Kevin O’Donovan: I often chat with people in the industry, and they say, “Haven’t we been doing that for years? We don’t just build wind farms and hope they’ll work.” I agree with this.
There’s a lot of experience, competence, Excel models, and simulations that go into these projects. How do you put the mooring lines for offshore, floating wind turbines?
In the past, we didn’t have the computing, algorithms, or AI to generate more synthetic data and just run with it. Previously, we’d run ten simulations, some of which were paper-based.
Now, you can run hundreds of thousands of simulations. Using these simulations, we can now determine ‘what if’ scenarios like the tide, temperature, and climate changes—that ‘one in a hundred-year storm.

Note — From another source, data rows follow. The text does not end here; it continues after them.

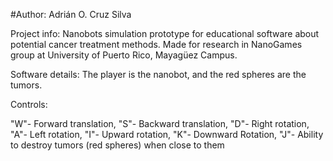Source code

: #Author: Adrián O. Cruz Silva

Project info: Nanobots simulation prototype for educational software about potential cancer treatment methods.
Made for research in NanoGames group at University of Puerto Rico, Mayagüez Campus.

Software details: The player is the nanobot, and the red spheres are the tumors.

Controls:

"W"- Forward translation,
"S"- Backward translation,
"D"- Right rotation,
"A"- Left rotation,
"I"- Upward rotation,
"K"- Downward Rotation,
"J"- Ability to destroy tumors (red spheres) when close to them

Almost every utility on the planet uses software to design distribution grids, allowing engineers to simulate what happens if another ten people plug in their electric vehicles, its effects on substations, and other issues.
This stuff is happening, and we can’t ignore it, especially the efforts from PwC, Siemens, NVIDIA, Nokia, and many others. While we talk about the Apple Vision Pro, Meta Quest Pro and 3, and [metaverse platforms like] Decentraland, the real story is happening in the industry and enterprise.
Keep an eye on it because it’s not going away.